In the Special Section on Digital
Economy and Information Technology Value, Guest Editors Eric K. Clemons, Rajiv
M. Dewan, and Robert J. Kauffman have assembled and led into print after
extensive reviews several papers that make a significant contribution to our
understanding of the processes through which IT delivers value in the digital
economy. Notable here is the complexity of interrelationships among the firms
in value creation. Outsourcing, supply-chain effects, complementarities, and
licensing-based innovation sharing are all the subject of analysis, to which
the Guest Editors provide an extensive introduction.
Information overload is an
epiphenomenon of the digital economy. In the first paper of the general
section, Chih-Ping Wei, Roger H.L. Chiang, and Chia-Chen Wu present an approach
to the categorization of electronic documents based on the personal preferences
as expressed in the individual’s prior partial clustering. The empirical
evaluation of the four proposed techniques shows their superiority to the
traditional document-clustering methods. Further continuation of this research
stream will be important to cognitive coping with the avalanche of electronic
text, which may mirror more than traditional documents. Navigating social
networks comes to mind.
Two subsequent papers address
consumer behavior in e-commerce. The first investigates the consumers’

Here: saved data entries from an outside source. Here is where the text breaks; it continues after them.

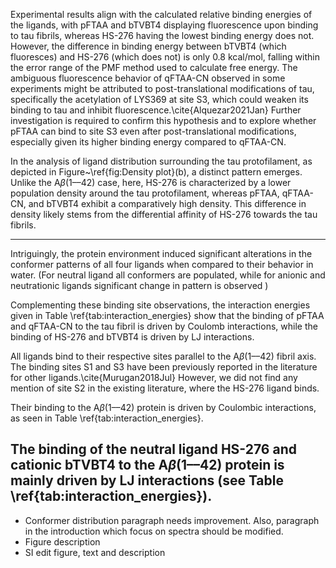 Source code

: Experimental results align with the calculated relative binding energies of the ligands, with pFTAA and bTVBT4 displaying fluorescence upon binding to tau fibrils, whereas HS-276 having the lowest binding energy does not. However, the difference in binding energy between bTVBT4 (which fluoresces) and HS-276 (which does not) is only 0.8 kcal/mol, falling within the error range of the PMF method used to calculate free energy. The ambiguous fluorescence behavior of qFTAA-CN observed in some experiments might be attributed to post-translational modifications of tau, specifically the acetylation of LYS369 at site S3, which could weaken its binding to tau and inhibit fluorescence.\cite{Alquezar2021Jan} Further investigation is required to confirm this hypothesis and to explore whether pFTAA can bind to site S3 even after post-translational modifications, especially given its higher binding energy compared to qFTAA-CN.






In the analysis of ligand distribution surrounding the tau protofilament, as depicted in Figure~\ref{fig:Density plot}(b), a distinct pattern emerges. Unlike the A$\beta$(1––42) case, here,  HS-276 is characterized by a lower population density around the tau protofilament, whereas pFTAA, qFTAA-CN, and bTVBT4 exhibit a comparatively high density. This difference in density likely stems from the differential affinity of HS-276 towards the tau fibrils.









-------------------

Intriguingly, the protein environment induced significant alterations in the conformer patterns of all four ligands when compared to their behavior in water. (For neutral ligand all conformers are populated, while for anionic and neutrationic ligands significant change in pattern is observed )

Complementing these binding site observations,  the interaction energies given in Table \ref{tab:interaction_energies} show that the binding of pFTAA and qFTAA-CN to the tau fibril is driven by Coulomb interactions, while the binding of HS-276 and bTVBT4 is driven by LJ interactions. 

All ligands bind to their respective sites parallel to the A$\beta$(1––42) fibril axis. The binding sites S1 and S3 have been previously reported in the literature for other ligands.\cite{Murugan2018Jul} However, we did not find any mention of site S2 in the existing literature, where the HS-276 ligand binds. 

 Their binding to the A$\beta$(1––42) protein is driven by Coulombic interactions, as seen in Table \ref{tab:interaction_energies}.

 The binding of the neutral ligand HS-276 and cationic bTVBT4 to the A$\beta$(1––42) protein is mainly driven by LJ interactions (see Table \ref{tab:interaction_energies}).
-------


- Conformer distribution paragraph needs improvement. Also, paragraph in the introduction which focus on spectra should be modified. 
- Figure description
- SI edit figure, text and description






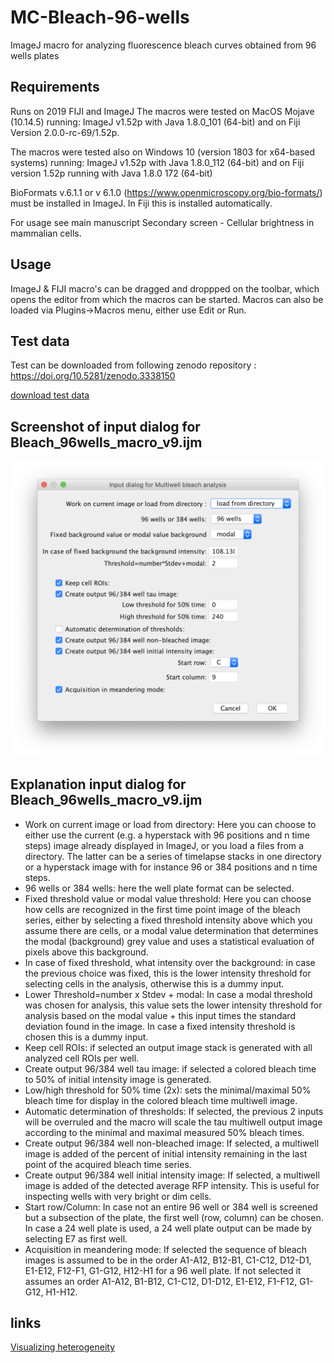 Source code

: # MC-Bleach-96-wells
ImageJ macro for analyzing fluorescence bleach curves obtained from 96 wells plates

## Requirements
Runs on 2019 FIJI and ImageJ 
The macros were tested on MacOS Mojave (10.14.5) running:
ImageJ v1.52p with Java 1.8.0_101 (64-bit) and on Fiji Version 2.0.0-rc-69/1.52p.

The macros were tested also on Windows 10 (version 1803 for x64-based systems) running:
ImageJ v1.52p with Java 1.8.0_112 (64-bit) and on Fiji version 1.52p running with Java 1.8.0 172 (64-bit)

BioFormats v.6.1.1 or v 6.1.0 (https://www.openmicroscopy.org/bio-formats/) must be installed in ImageJ. In Fiji this is installed automatically.

For usage see main manuscript Secondary screen - Cellular brightness in mammalian cells.

## Usage
ImageJ & FIJI macro's can be dragged and droppped on the toolbar, which opens the editor from which the macros can be started.
Macros can also be loaded via Plugins->Macros menu, either use Edit or Run.

## Test data
Test can be downloaded from following zenodo repository : https://doi.org/10.5281/zenodo.3338150

[download test data](https://zenodo.org/record/3338150/files/Testdata_SupSoftw_6_Bleach_96wells.zip?download=1)

## Screenshot of input dialog for Bleach_96wells_macro_v9.ijm
<img src="https://github.com/molcyto/MC-Bleach-96-wells/blob/master/Screenshot%20Bleach_96wells_macro_v9.png" width="600">

## Explanation input dialog for Bleach_96wells_macro_v9.ijm
- Work on current image or load from directory: Here you can choose to either use the current (e.g. a hyperstack with 96 positions and n time steps) image already displayed in ImageJ, or you load a files from a directory. The latter can be a series of timelapse stacks in one directory or a hyperstack image with for instance 96 or 384 positions and n time steps.
- 96 wells or 384 wells: here the well plate format can be selected.
- Fixed threshold value or modal value threshold: Here you can choose how cells are recognized in the first time point image of the bleach series, either by selecting a fixed threshold intensity above which you assume there are cells, or a modal value determination that determines the modal (background) grey value and uses a statistical evaluation of pixels above this background.
- In case of fixed threshold, what intensity over the background: in case the previous choice was fixed, this is the lower intensity threshold for selecting cells in the analysis, otherwise this is a dummy input.
- Lower Threshold=number x Stdev + modal: In case a modal threshold was chosen for analysis, this value sets the lower intensity threshold for analysis based on the modal value + this input times the standard deviation found in the image. In case a fixed intensity threshold is chosen this is a dummy input.
- Keep cell ROIs: if selected an output image stack is generated with all analyzed cell ROIs per well.
- Create output 96/384 well tau image: if selected a colored bleach time to 50% of initial intensity image is generated.
- Low/high threshold for 50% time (2x): sets the minimal/maximal 50% bleach time for display in the colored bleach time multiwell image. 
- Automatic determination of thresholds: If selected, the previous 2 inputs will be overruled and the macro will scale the tau multiwell output image according to the minimal and maximal measured 50% bleach times.
- Create output 96/384 well non-bleached image: If selected, a multiwell image is added of the percent of initial intensity remaining in the last point of the acquired bleach time series. 
- Create output 96/384 well initial intensity image: If selected, a multiwell image is added of the detected average RFP intensity. This is useful for inspecting wells with very bright or dim cells.
- Start row/Column: In case not an entire 96 well or 384 well is screened but a subsection of the plate, the first well (row, column) can be chosen. In case a 24 well plate is used, a 24 well plate output can be made by selecting E7 as first well.
- Acquisition in meandering mode: If selected the sequence of bleach images is assumed to be in the order A1-A12, B12-B1, C1-C12, D12-D1, E1-E12, F12-F1, G1-G12, H12-H1 for a 96 well plate. If not selected it assumes an order A1-A12, B1-B12, C1-C12, D1-D12, E1-E12, F1-F12, G1-G12, H1-H12. 

## links
[Visualizing heterogeneity](http://thenode.biologists.com/visualizing-heterogeneity-of-imaging-data/research/)
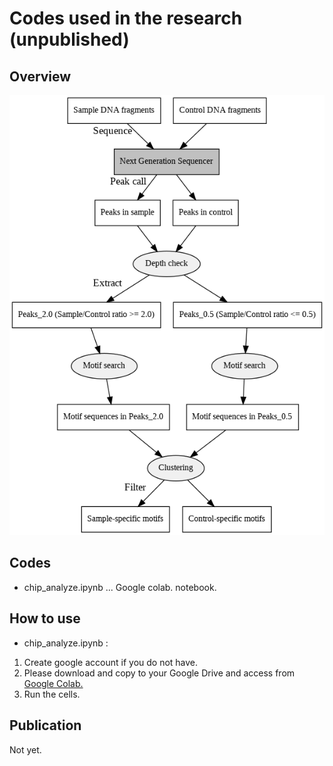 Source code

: # Codes used in the research (unpublished)
## Overview
![Workflow](https://github.com/YujiSue/Research/raw/main/CustomChIP/workflow.png)

## Codes
* chip_analyze.ipynb ... Google colab. notebook.

## How to use
* chip_analyze.ipynb :  
1. Create google account if you do not have.  
2. Please download and copy to your Google Drive and access from [Google Colab.](https://colab.research.google.com/notebooks/welcome.ipynb)  
3. Run the cells.

## Publication
Not yet.
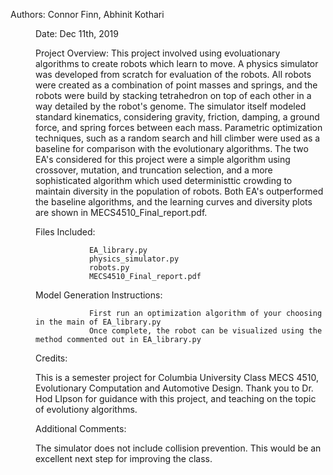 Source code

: Authors: Connor Finn, Abhinit Kothari <dir>
Date: Dec 11th, 2019

Project Overview: 
  This project involved using evoluationary algorithms to create robots which learn to move. A physics simulator was developed from scratch for evaluation of the robots. All robots were created as a combination of point masses and springs, and the robots were build by stacking tetrahedron on top of each other in a way detailed by the robot's genome.  The simulator itself modeled standard kinematics, considering gravity, friction, damping, a ground force, and spring forces between each mass. Parametric optimization techniques, such as a random search and hill climber were used as a baseline for comparison with the evolutionary algorithms. The two EA's considered for this project were a simple algorithm using crossover, mutation, and truncation selection, and a more sophisticated algorithm which used deterministtic crowding to maintain diversity in the population of robots. Both EA's outperformed the baseline algorithms, and the learning curves and diversity plots are shown in 
MECS4510_Final_report.pdf.

Files Included: 
                
                EA_library.py	
                physics_simulator.py	
                robots.py
                MECS4510_Final_report.pdf
               
                  
Model Generation Instructions:

                First run an optimization algorithm of your choosing in the main of EA_library.py
                Once complete, the robot can be visualized using the method commented out in EA_library.py              
                
Credits:  

This is a semester project for Columbia University Class MECS 4510, Evolutionary Computation and Automotive Design.
Thank you to Dr. Hod LIpson for guidance with this project, and teaching on the topic of evolutiony algorithms.

Additional Comments:

The simulator does not include collision prevention. This would be an excellent next step for improving the class.
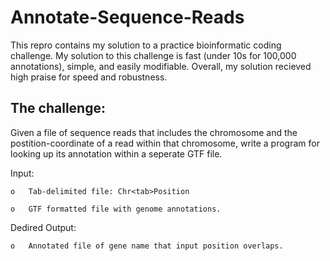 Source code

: # Annotate-Sequence-Reads
This repro contains my solution to a practice bioinformatic coding challenge. My solution to this challenge is fast (under 10s for 100,000 annotations), simple, and easily modifiable. Overall, my solution recieved high praise for speed and robustness. 

## The challenge: 
Given a file of sequence reads that includes the chromosome and the postition-coordinate of a read within that chromosome, write a program for looking up its annotation within a seperate GTF file.  

Input:
    
    o	Tab-delimited file: Chr<tab>Position
    
    o	GTF formatted file with genome annotations.
Dedired Output: 
		
    o	Annotated file of gene name that input position overlaps.
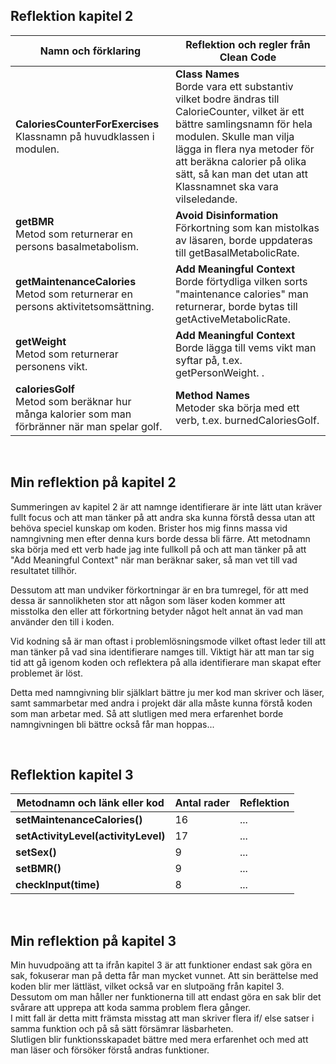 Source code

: ## Reflektion kapitel 2
<table>
<thead><tr><th>Namn och förklaring</th><th>Reflektion och regler från Clean Code</th></tr></thead>
<tbody>
<tr><td><b>CaloriesCounterForExercises</b><br>
Klassnamn på huvudklassen i modulen. </td>
<td><b>Class Names</b><br>
Borde vara ett substantiv vilket bodre ändras till CalorieCounter, vilket är ett bättre samlingsnamn för hela modulen. Skulle man vilja lägga in flera nya metoder för att beräkna calorier på olika sätt, så kan man det utan att Klassnamnet ska vara vilseledande.
</td></tr>

<tr><td><b>getBMR</b><br>
Metod som returnerar en persons basalmetabolism.</td>
<td><b>Avoid Disinformation</b><br>
Förkortning som kan mistolkas av läsaren, borde uppdateras till getBasalMetabolicRate.
</td></tr>

<tr><td><b>getMaintenanceCalories</b><br>
Metod som returnerar en persons aktivitetsomsättning.</td><td><b>Add Meaningful Context</b><br>
Borde förtydliga vilken sorts "maintenance calories" man returnerar, borde bytas till getActiveMetabolicRate.</td></tr>

<tr><td><b>getWeight</b><br>
Metod som returnerar personens vikt.</td>
<td><b>Add Meaningful Context</b><br>
Borde lägga till vems vikt man syftar på, t.ex. getPersonWeight.
.</td></tr>

<tr><td><b>caloriesGolf</b><br>
Metod som beräknar hur många kalorier som man förbränner när man spelar golf.</td>
<td><b>Method Names</b><br>
Metoder ska börja med ett verb, t.ex. burnedCaloriesGolf.
</td></tr>
</tbody>
</table>
<br>

## Min reflektion på kapitel 2
Summeringen av kapitel 2 är att namnge identifierare är inte lätt utan kräver fullt focus och att man tänker på att andra ska kunna förstå dessa utan att behöva speciel kunskap om koden. Brister hos mig finns massa vid namngivning men efter denna kurs borde dessa bli färre. Att metodnamn ska börja med ett verb hade jag inte fullkoll på och att man tänker på att "Add Meaningful Context" när man beräknar saker, så man vet till vad resultatet tillhör.<br>

Dessutom att man undviker förkortningar är en bra tumregel, för att med dessa är sannolikheten stor att någon som läser koden kommer att misstolka den eller att förkortning betyder något helt annat än vad man använder den till i koden.<br>

Vid kodning så är man oftast i problemlösningsmode vilket oftast leder till att man tänker på vad sina identifierare namges till. Viktigt här att man tar sig tid att gå igenom koden och reflektera på alla identifierare man skapat efter problemet är löst. <br>

Detta med namngivning blir själklart bättre ju mer kod man skriver och läser, samt sammarbetar med andra i projekt där alla måste kunna förstå koden som man arbetar med. Så att slutligen med mera erfarenhet borde namngivningen bli bättre också får man hoppas...

<br>

## Reflektion kapitel 3
<table>
<thead><tr><th>Metodnamn och länk eller kod</th><th>Antal rader</th><th>Reflektion</th></tr></thead>
<tbody>
<tr><td><b>setMaintenanceCalories()</b></td><td>16</td><td>...</td></tr>

<tr><td><b>setActivityLevel(activityLevel)</b></td><td>17</td><td>...</td></tr>

<tr><td><b>setSex()</b></td><td>9</td><td>...</td></tr>

<tr><td><b>setBMR()</b></td><td>9</td><td>...</td></tr>

<tr><td><b>checkInput(time)</b></td><td>8</td><td>...</td></tr>
</tbody>
</table>
<br>

## Min reflektion på kapitel 3
Min huvudpoäng att ta ifrån kapitel 3 är att funktioner endast sak göra en sak, fokuserar man på detta får man mycket vunnet. Att sin berättelse med koden blir mer lättläst, vilket också var en slutpoäng från kapitel 3. Dessutom om man håller ner funktionerna till att endast göra en sak blir det svårare att upprepa att koda samma problem flera gånger.<br>
I mitt fall är detta mitt främsta misstag att man skriver flera if/ else satser i samma funktion och på så sätt försämrar läsbarheten.
<br>
Slutligen blir funktionsskapadet bättre med mera erfarenhet och med att man läser och försöker förstå andras funktioner.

willingness to pay for online content. More specifically, at issue is
extracting monetary gains from the content that may be interesting and
enjoyable (and paid for when packaged into a paper-based magazine or
newspaper), yet of no specific utilitarian value. The extent of the willingness
to pay for such content has been, as we know, limited. Here, Alexandre B. Lopes
and Dennis F. Galletta establish empirically that the willingness to pay is
directly related to the benefit expected by the consumer from the access to
information. The take-away to the practitioner is the need to clearly signal
the value of the content to the potential consumers, with several practical
suggestions offered by the authors.
The trust deficit inherent in
e-commerce has led to a broad research stream on trust in our discipline. Kai
H. Lim, Choon Ling Sia, Matthew K.O. Lee, and Izak Benbasat study the
effectiveness of two online trust-building methods. These authors find that the
endorsements by satisfied customers—and, crucially, peers perceived as
similar—are effective in enhancing the trust by a first-time visitor to an
e-tailer’s site. As in the previous paper, the authors offer practical
suggestions to enable e-tailers to benefit from this insight.
It is important to the further
progress of our discipline that the general models of information systems
adoption, diffusion, and success be contextualized. Because contingencies are
the way of management, the specialization of the general models is vital to the
enactment of their insights. In the concluding paper of the issue, Randy V.
Bradley, Jeannie L. Pridmore, and Terry Anthony Byrd examine the nomological
network of the DeLone and McLean IS success model within the context of two
different corporate cultures, dichotomized as entrepreneurial and formal, while
including the impact of the IT plan in the empirical study. The results offer a
textured understanding of the role of IT at various levels of decision making
in the firms that largely explore or largely exploit.